**TASK DESCRIPTION:** Determine how many lines in the entries below hold "sido". Respond with that number only.

━━━━━ DATA EXCERPTS

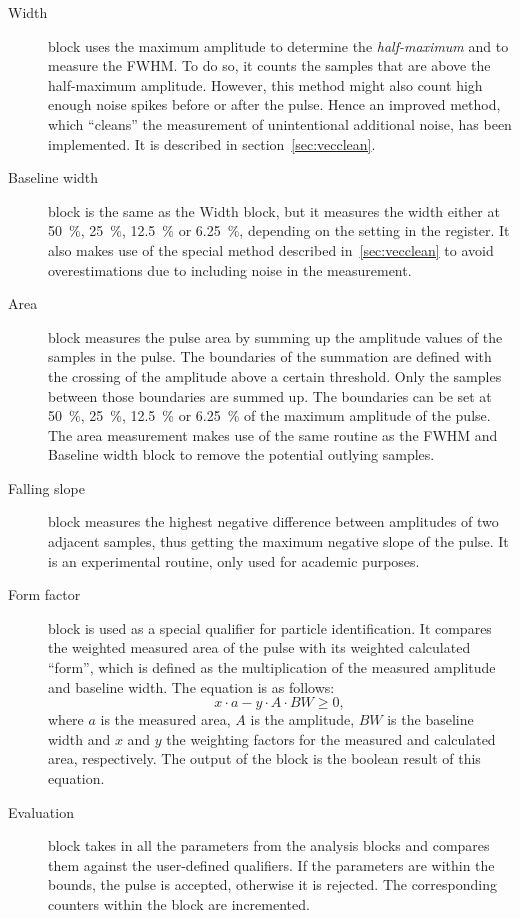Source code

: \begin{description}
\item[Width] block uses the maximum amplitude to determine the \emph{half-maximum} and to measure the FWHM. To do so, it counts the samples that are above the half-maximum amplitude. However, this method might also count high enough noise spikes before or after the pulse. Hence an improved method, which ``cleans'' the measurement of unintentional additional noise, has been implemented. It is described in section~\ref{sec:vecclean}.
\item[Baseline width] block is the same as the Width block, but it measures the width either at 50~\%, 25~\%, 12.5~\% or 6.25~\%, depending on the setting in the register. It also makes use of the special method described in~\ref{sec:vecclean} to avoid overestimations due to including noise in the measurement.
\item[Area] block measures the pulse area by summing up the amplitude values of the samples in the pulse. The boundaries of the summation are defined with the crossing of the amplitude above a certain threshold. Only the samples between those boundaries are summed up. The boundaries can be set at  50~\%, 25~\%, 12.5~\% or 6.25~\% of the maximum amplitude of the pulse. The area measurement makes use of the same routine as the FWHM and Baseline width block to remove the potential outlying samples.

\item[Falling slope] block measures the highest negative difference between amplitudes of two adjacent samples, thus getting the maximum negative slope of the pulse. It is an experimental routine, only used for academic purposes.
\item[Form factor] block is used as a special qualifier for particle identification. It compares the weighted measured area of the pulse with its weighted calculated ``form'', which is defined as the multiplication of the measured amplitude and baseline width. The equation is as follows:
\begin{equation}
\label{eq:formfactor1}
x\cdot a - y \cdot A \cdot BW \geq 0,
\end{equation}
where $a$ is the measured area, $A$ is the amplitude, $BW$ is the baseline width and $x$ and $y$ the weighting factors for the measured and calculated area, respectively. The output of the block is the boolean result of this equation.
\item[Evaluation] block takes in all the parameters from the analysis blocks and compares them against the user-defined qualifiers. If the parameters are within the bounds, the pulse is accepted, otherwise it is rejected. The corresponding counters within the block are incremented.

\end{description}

━━━━━━━━━━
━━━━━ DATA EXCERPTS

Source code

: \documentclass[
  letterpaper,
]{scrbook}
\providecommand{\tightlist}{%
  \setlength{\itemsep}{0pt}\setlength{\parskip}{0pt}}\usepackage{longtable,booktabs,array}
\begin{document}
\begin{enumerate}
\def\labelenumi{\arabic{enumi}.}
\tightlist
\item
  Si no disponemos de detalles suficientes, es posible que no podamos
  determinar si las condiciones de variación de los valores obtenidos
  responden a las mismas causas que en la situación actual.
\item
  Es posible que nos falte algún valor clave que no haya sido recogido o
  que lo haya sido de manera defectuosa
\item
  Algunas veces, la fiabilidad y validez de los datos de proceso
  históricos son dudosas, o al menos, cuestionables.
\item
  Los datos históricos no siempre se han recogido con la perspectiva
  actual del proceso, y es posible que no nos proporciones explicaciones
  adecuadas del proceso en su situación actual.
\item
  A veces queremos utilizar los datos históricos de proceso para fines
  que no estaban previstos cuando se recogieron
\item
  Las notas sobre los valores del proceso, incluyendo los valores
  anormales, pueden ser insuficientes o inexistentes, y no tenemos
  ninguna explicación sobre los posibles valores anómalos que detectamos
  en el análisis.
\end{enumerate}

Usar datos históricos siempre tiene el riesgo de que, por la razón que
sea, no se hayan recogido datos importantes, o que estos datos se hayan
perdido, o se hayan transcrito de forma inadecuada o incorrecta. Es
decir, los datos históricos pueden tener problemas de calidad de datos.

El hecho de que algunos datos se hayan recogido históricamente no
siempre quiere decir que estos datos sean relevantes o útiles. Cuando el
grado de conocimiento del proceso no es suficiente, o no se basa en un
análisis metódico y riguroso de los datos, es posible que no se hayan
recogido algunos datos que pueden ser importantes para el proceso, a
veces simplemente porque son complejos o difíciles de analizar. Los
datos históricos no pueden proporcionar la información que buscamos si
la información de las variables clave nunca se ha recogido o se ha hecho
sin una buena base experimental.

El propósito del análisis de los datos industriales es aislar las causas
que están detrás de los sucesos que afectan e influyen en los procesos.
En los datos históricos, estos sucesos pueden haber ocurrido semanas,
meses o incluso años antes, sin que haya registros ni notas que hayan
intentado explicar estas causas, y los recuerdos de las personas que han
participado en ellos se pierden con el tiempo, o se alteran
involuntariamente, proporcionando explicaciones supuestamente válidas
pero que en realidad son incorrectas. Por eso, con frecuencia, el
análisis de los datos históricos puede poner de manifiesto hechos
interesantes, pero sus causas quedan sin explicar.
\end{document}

━━━━━━━━━━

**TASK ANSWER:** 2